L’Espagne sera bien au rendez-vous du dernier carré. Après avoir écarté la Belgique (2-1), ce vendredi soir, au terme d’un match maîtrisé dans l’ensemble, la Roja poursuit son parcours dans ce Mondial et s’offre une affiche de prestige face à la France. Un choc entre deux des grandes favorites du tournoi, que les Espagnoles abordent avec ambition mais aussi avec un profond respect pour les Bleues. Une chose est sûre, la qualification face aux Belges a confirmé les qualités qui font la force de cette sélection espagnole.

Une défense en place, une attaque irrégulière
Fidèle à son identité, la Roja a une nouvelle fois imposé sa maîtrise collective, son jeu de possession et sa capacité à étouffer son adversaire, même si elle a concédé son premier but depuis le début de la compétition (après 650 minutes d’invincibilité). «Très content, on passe au prochain match, c’était l’objectif, ce n’était pas facile.

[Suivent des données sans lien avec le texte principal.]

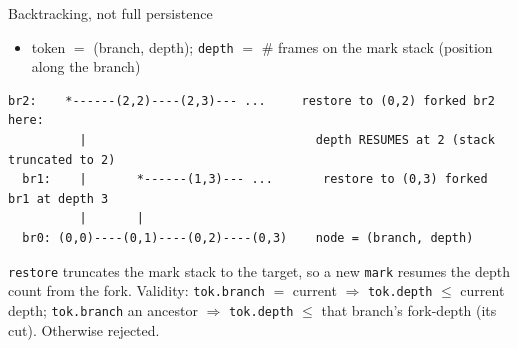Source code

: \documentclass[aspectratio=169,10pt]{beamer}
\newcommand{\code}[1]{\texttt{\small #1}}
\begin{document}
\begin{frame}[fragile]{Backtracking, not full persistence}
\begin{itemize}\small
  \item token $=$ \alert{(branch, depth)}; \code{depth} $=$ \alert{\# frames on the mark stack} (position along the branch)
\end{itemize}
\vspace{1mm}
\begin{lstlisting}[basicstyle=\ttfamily\scriptsize]
  br2:    *------(2,2)----(2,3)--- ...     restore to (0,2) forked br2 here:
          |                                depth RESUMES at 2 (stack truncated to 2)
  br1:    |       *------(1,3)--- ...       restore to (0,3) forked br1 at depth 3
          |       |
  br0: (0,0)----(0,1)----(0,2)----(0,3)    node = (branch, depth)
\end{lstlisting}
\vspace{1mm}
\footnotesize
\code{restore} truncates the mark stack to the target, so a new \code{mark} \alert{resumes the depth count from the fork}. Validity: \code{tok.branch} $=$ current $\Rightarrow$ \code{tok.depth} $\le$ current depth; \code{tok.branch} an \alert{ancestor} $\Rightarrow$ \code{tok.depth} $\le$ that branch's \alert{fork-depth} (its cut). Otherwise \alert{rejected}.
\end{frame}
\end{document}
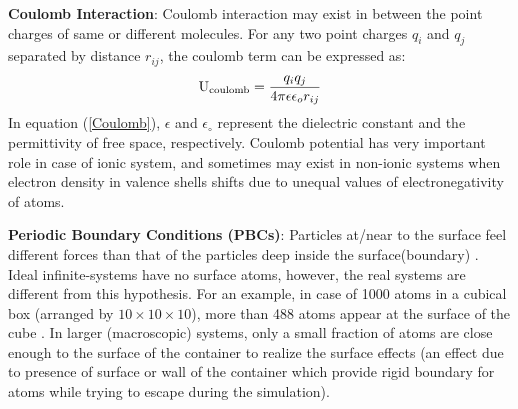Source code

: {\textbf{Coulomb Interaction}}: 
Coulomb interaction may exist in between the point charges of same or different molecules. For any two
point charges $q_i$ and $q_j$ separated by distance $r_{ij}$, the coulomb term can be expressed as:
\begin{equation}
\textrm{{U}}_{\rm coulomb} = \frac{q_iq_j}{4\pi\epsilon\epsilon_or_{ij}}
\label{Coulomb}
\end{equation}
In equation (\ref{Coulomb}), $\epsilon$ and  $\epsilon_\circ$ represent the dielectric constant and the permittivity of free space, respectively. Coulomb potential has very important role in case of ionic system, and sometimes may exist in non-ionic systems when electron density in valence shells shifts due to unequal values of electronegativity of atoms.

\begin{sloppypar}
{\textbf{Periodic Boundary Conditions (PBCs)}}: Particles at/near to the surface feel different forces than that of the particles deep inside the surface(boundary) \citep{Allen1989}. Ideal infinite-systems have no surface atoms, however, the real systems are different from this hypothesis. For an example, in case of 1000 atoms in a cubical box (arranged by $10\times10\times10$), more than 488 atoms appear at the surface of the cube \citep{Allen1989}. In larger (macroscopic) systems, only a small fraction of atoms are close enough to the surface of the container to realize the surface effects (an effect due to presence of surface or wall of the container which provide rigid boundary for atoms while trying to escape during the simulation). 
\end{sloppypar}

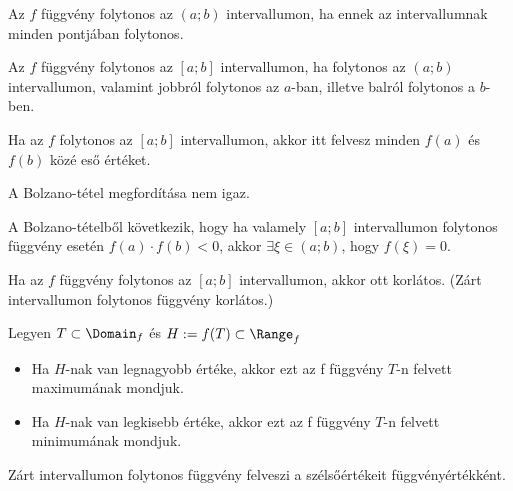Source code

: \begin{definition}
  Az $f$ függvény folytonos az $(a; b)$ intervallumon, ha ennek az
  intervallumnak minden pontjában folytonos.
\end{definition}

\begin{definition}
  Az $f$ függvény folytonos az $[a; b]$ intervallumon, ha folytonos az $(a; b)$
  intervallumon, valamint jobbról folytonos az $a$-ban, illetve balról folytonos
  a $b$-ben.
\end{definition}

\begin{theorem}
  Ha az $f$ folytonos az $[a;b]$ intervallumon, akkor itt felvesz minden $f(a)$
  és $f(b)$ közé eső értéket.
\end{theorem}

\begin{note}
  A Bolzano-tétel megfordítása nem igaz.
\end{note}

\begin{note}
  A Bolzano-tételből következik, hogy ha valamely $[a; b]$ intervallumon
  folytonos függvény esetén $f(a) \cdot f(b) < 0$, akkor $\exists \xi \in
    (a;b)$, hogy $f(\xi) = 0$.
\end{note}

\begin{theorem}
  Ha az $f$ függvény folytonos az $[a; b]$ intervallumon, akkor ott korlátos.
  (Zárt intervallumon folytonos függvény korlátos.)
\end{theorem}

\begin{definition}
  Legyen $T \subset \Domain_f$ és $H := f(T) \subset \Range_f$
  \begin{itemize}
    \item Ha $H$-nak van legnagyobb értéke, akkor ezt az f függvény $T$-n
          felvett maximumának mondjuk.

    \item Ha $H$-nak van legkisebb értéke, akkor ezt az f függvény $T$-n felvett
          minimumának mondjuk.
  \end{itemize}
\end{definition}

\begin{theorem}
  Zárt intervallumon folytonos függvény felveszi a szélsőértékeit
  függvényértékként.
\end{theorem}

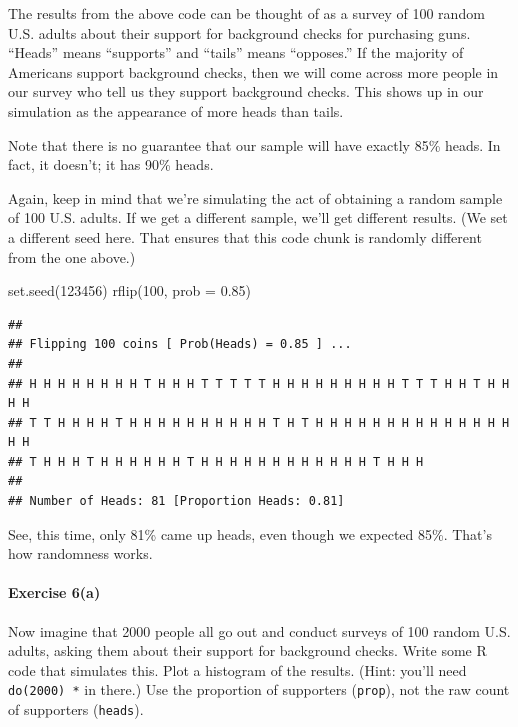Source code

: \documentclass[
]{book}
\newenvironment{Shaded}{\begin{snugshade}}{\end{snugshade}}
\newcommand{\AttributeTok}[1]{\textcolor[rgb]{0.77,0.63,0.00}{#1}}
\newcommand{\DecValTok}[1]{\textcolor[rgb]{0.00,0.00,0.81}{#1}}
\newcommand{\FloatTok}[1]{\textcolor[rgb]{0.00,0.00,0.81}{#1}}
\newcommand{\FunctionTok}[1]{\textcolor[rgb]{0.00,0.00,0.00}{#1}}
\newcommand{\NormalTok}[1]{#1}
\begin{document}
The results from the above code can be thought of as a survey of 100 random U.S. adults about their support for background checks for purchasing guns. ``Heads'' means ``supports'' and ``tails'' means ``opposes.'' If the majority of Americans support background checks, then we will come across more people in our survey who tell us they support background checks. This shows up in our simulation as the appearance of more heads than tails.

Note that there is no guarantee that our sample will have exactly 85\% heads. In fact, it doesn't; it has 90\% heads.

Again, keep in mind that we're simulating the act of obtaining a random sample of 100 U.S. adults. If we get a different sample, we'll get different results. (We set a different seed here. That ensures that this code chunk is randomly different from the one above.)

\begin{Shaded}
\begin{Highlighting}[]
\FunctionTok{set.seed}\NormalTok{(}\DecValTok{123456}\NormalTok{)}
\FunctionTok{rflip}\NormalTok{(}\DecValTok{100}\NormalTok{, }\AttributeTok{prob =} \FloatTok{0.85}\NormalTok{)}
\end{Highlighting}
\end{Shaded}

\begin{verbatim}
## 
## Flipping 100 coins [ Prob(Heads) = 0.85 ] ...
## 
## H H H H H H H H T H H H T T T T T H H H H H H H H H T T T H H T H H H H
## T T H H H H T H H H H H H H H H H T H T H H H H H H H H H H H H H H H H
## T H H H T H H H H H H T H H H H H H H H H H H H T H H H
## 
## Number of Heads: 81 [Proportion Heads: 0.81]
\end{verbatim}

See, this time, only 81\% came up heads, even though we expected 85\%. That's how randomness works.

\hypertarget{exercise-6a-2}{%
\paragraph*{Exercise 6(a)}\label{exercise-6a-2}}

Now imagine that 2000 people all go out and conduct surveys of 100 random U.S. adults, asking them about their support for background checks. Write some R code that simulates this. Plot a histogram of the results. (Hint: you'll need \texttt{do(2000)\ *} in there.) Use the proportion of supporters (\texttt{prop}), not the raw count of supporters (\texttt{heads}).
\end{document}
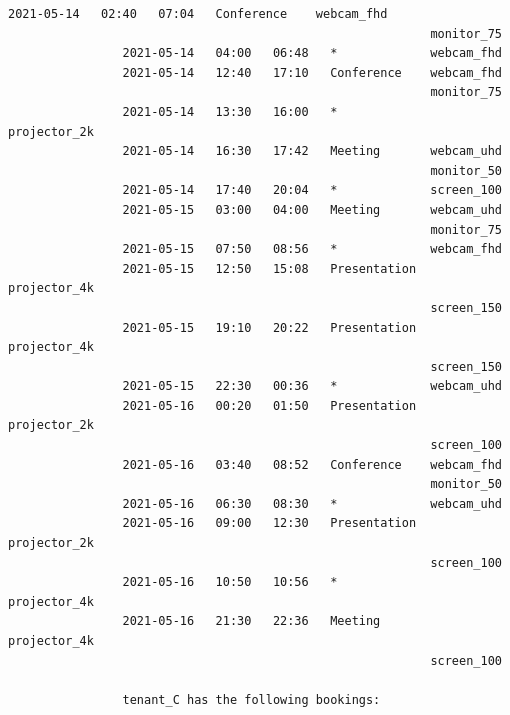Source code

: \documentclass{article}
\begin{document}
\begin{Verbatim}[gobble=8]
                2021-05-14   02:40   07:04   Conference    webcam_fhd
                                                           monitor_75
                2021-05-14   04:00   06:48   *             webcam_fhd
                2021-05-14   12:40   17:10   Conference    webcam_fhd
                                                           monitor_75
                2021-05-14   13:30   16:00   *             projector_2k
                2021-05-14   16:30   17:42   Meeting       webcam_uhd
                                                           monitor_50
                2021-05-14   17:40   20:04   *             screen_100
                2021-05-15   03:00   04:00   Meeting       webcam_uhd
                                                           monitor_75
                2021-05-15   07:50   08:56   *             webcam_fhd
                2021-05-15   12:50   15:08   Presentation  projector_4k
                                                           screen_150
                2021-05-15   19:10   20:22   Presentation  projector_4k
                                                           screen_150
                2021-05-15   22:30   00:36   *             webcam_uhd
                2021-05-16   00:20   01:50   Presentation  projector_2k
                                                           screen_100
                2021-05-16   03:40   08:52   Conference    webcam_fhd
                                                           monitor_50
                2021-05-16   06:30   08:30   *             webcam_uhd
                2021-05-16   09:00   12:30   Presentation  projector_2k
                                                           screen_100
                2021-05-16   10:50   10:56   *             projector_4k
                2021-05-16   21:30   22:36   Meeting       projector_4k
                                                           screen_100
                
                tenant_C has the following bookings:
                

\end{Verbatim}
\end{document}
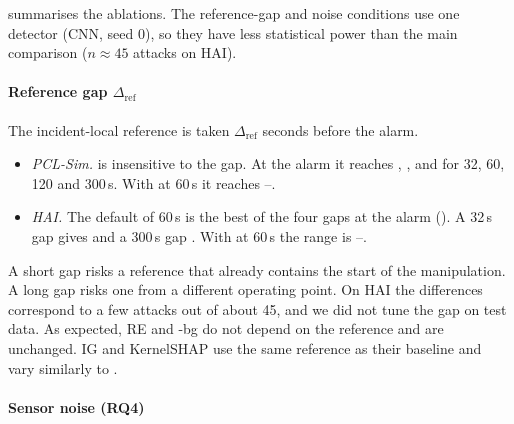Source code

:  summarises the ablations. The reference-gap and noise conditions use one detector (CNN, seed 0), so they have less statistical power than the main comparison ($n\approx45$ attacks on HAI).

\paragraph{Reference gap $\Delta_{\mathrm{ref}}$} The incident-local reference is taken $\Delta_{\mathrm{ref}}$ seconds before the alarm.
\begin{itemize}
\item \emph{PCL-Sim.} \LX{} is insensitive to the gap. At the alarm it reaches \ptwosimrefALXsingleZerohrOne, \ptwosimrefBLXsingleZerohrOne, \ptwosimrefCLXsingleZerohrOne{} and \ptwosimrefDLXsingleZerohrOne{} for 32, 60, 120 and 300\,s. With \TEA{} at 60\,s it reaches \ptwosimrefALXteaSixZerohrOne--\ptwosimrefDLXteaSixZerohrOne.
\item \emph{HAI.} The default of 60\,s is the best of the four gaps at the alarm (\ptwohairefBLXsingleZerohrOne). A 32\,s gap gives \ptwohairefALXsingleZerohrOne{} and a 300\,s gap \ptwohairefDLXsingleZerohrOne. With \TEA{} at 60\,s the range is \ptwohairefDLXteaSixZerohrOne--\ptwohairefBLXteaSixZerohrOne.
\end{itemize}
A short gap risks a reference that already contains the start of the manipulation. A long gap risks one from a different operating point. On HAI the differences correspond to a few attacks out of about 45, and we did not tune the gap on test data. As expected, RE and \LX-bg do not depend on the reference and are unchanged. IG and KernelSHAP use the same reference as their baseline and vary similarly to \LX.

\paragraph{Sensor noise (RQ4)}


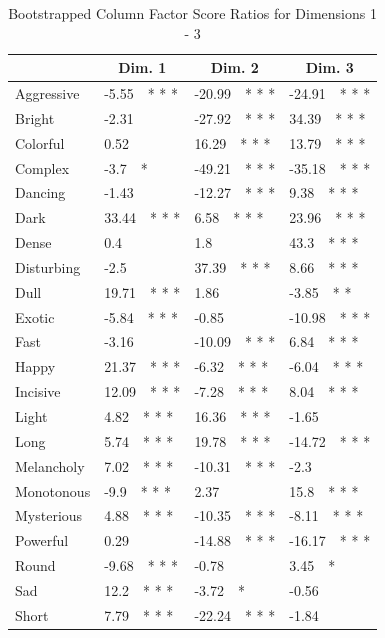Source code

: \documentclass[
]{article}
\begin{document}
\begin{table}[tbp]

\begin{center}
\begin{threeparttable}

\caption{\label{tab:A.bootj.table}Bootstrapped Column Factor Score Ratios for Dimensions 1 - 3}

\begin{tabular}{llll}
\toprule
 & \multicolumn{1}{c}{Dim.  1} & \multicolumn{1}{c}{Dim.  2} & \multicolumn{1}{c}{Dim.  3}\\
\midrule
Aggressive & -5.55\ \ * * * & -20.99\ \ * * * & -24.91\ \ * * *\\
Bright & -2.31 & -27.92\ \ * * * & 34.39\ \ * * *\\
Colorful & 0.52 & 16.29\ \ * * * & 13.79\ \ * * *\\
Complex & -3.7\ \ * & -49.21\ \ * * * & -35.18\ \ * * *\\
Dancing & -1.43 & -12.27\ \ * * * & 9.38\ \ * * *\\
Dark & 33.44\ \ * * * & 6.58\ \ * * * & 23.96\ \ * * *\\
Dense & 0.4 & 1.8 & 43.3\ \ * * *\\
Disturbing & -2.5 & 37.39\ \ * * * & 8.66\ \ * * *\\
Dull & 19.71\ \ * * * & 1.86 & -3.85\ \ * *\\
Exotic & -5.84\ \ * * * & -0.85 & -10.98\ \ * * *\\
Fast & -3.16 & -10.09\ \ * * * & 6.84\ \ * * *\\
Happy & 21.37\ \ * * * & -6.32\ \ * * * & -6.04\ \ * * *\\
Incisive & 12.09\ \ * * * & -7.28\ \ * * * & 8.04\ \ * * *\\
Light & 4.82\ \ * * * & 16.36\ \ * * * & -1.65\\
Long & 5.74\ \ * * * & 19.78\ \ * * * & -14.72\ \ * * *\\
Melancholy & 7.02\ \ * * * & -10.31\ \ * * * & -2.3\\
Monotonous & -9.9\ \ * * * & 2.37 & 15.8\ \ * * *\\
Mysterious & 4.88\ \ * * * & -10.35\ \ * * * & -8.11\ \ * * *\\
Powerful & 0.29 & -14.88\ \ * * * & -16.17\ \ * * *\\
Round & -9.68\ \ * * * & -0.78 & 3.45\ \ *\\
Sad & 12.2\ \ * * * & -3.72\ \ * & -0.56\\
Short & 7.79\ \ * * * & -22.24\ \ * * * & -1.84\\

\end{tabular}
\end{threeparttable}
\end{center}
\end{table}
\end{document}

C’est le premier but qu’on encaisse, on avait à cœur de le garder mais le plus important est fait», a d’ailleurs confié Aymeric Laporte au coup de sifflet final.
Cette solidité collective, en effet, reste l’un des principaux atouts de l’Espagne. Son milieu de terrain domine la plupart de ses adversaires, à l’image de la nouvelle masterclass de Rodri, tandis que sa qualité technique lui permet de contrôler le rythme des rencontres. Mais la Belgique a également montré que cette équipe n’était pas invulnérable. Pour la première fois du tournoi, la défense espagnole a ainsi été prise à défaut, un avertissement avant d’affronter une attaque française bien plus dangereuse. Et dans les rangs espagnols, personne ne cache que la marche sera encore plus haute face aux Bleues.
La Roja redoute les Bleus
«Un grand défi d’éliminer la France ? Bien sûr que oui, c’est légitime. Il faut travailler pour essayer de battre la France. On n’est pas la seule équipe à essayer. Ce sera un grand match, c’est une grande équipe qui affrontera une grande équipe», reconnaît ainsi Luis de la Fuente au micro de M6. Un discours partagé par l’ensemble du vestiaire, où l’on insiste sur le caractère exceptionnel de cette demi-finale. «La France ? C’est un match à élimination directe, ce sont deux équipes d’élite. On a vraiment faim et on veut vraiment passer ce tour», confirmait le héros du soir, Mikel Merino.
Dès lors, si l’Espagne affiche une confiance logique après son parcours convaincant, elle ne masque pas non plus une certaine appréhension avant de retrouver les Bleus. «Ce n’est pas la première fois (que je joue la France), c’est de moins en moins spécial. On va jouer contre une grande sélection, c’est un rêve depuis que je suis né, on rêve de ces situations, on espère faire un gros match pour passer en finale. Une peur ? Il y a une certaine crainte comme toute rencontre, tu ne sais jamais ce qui peut se passer. On sait qu’ils ont des individualités très fortes, on va faire de notre mieux et on verra ce qui se passe», avouait encore Laporte.
«Aucun équipe ne nous a affrontés à égalité. Tous se replient contre nous. Si la France doit craindre une équipe, c’est l’Espagne», lançait de son côté Lamine Yamal, sûr de lui. Malgré l’optimisme affiché, la Roja sait qu’elle devra probablement livrer sa prestation la plus aboutie du tournoi pour espérer rejoindre la finale. Dominatrice dans le jeu, impressionnante collectivement mais désormais moins imperméable défensivement et parfois amorphe offensivement, l’Espagne va bel et bien devoir montrer sa meilleure version. Reste à savoir si cela suffira face à des Bleues dont la puissance athlétique, la vitesse et les individualités font déjà naître une certaine crainte de l’autre côté des Pyrénées. Une chose est sûre, le rendez-vous est pris pour ce qui s’annonce comme l’une des plus belles affiches de ce Mondial.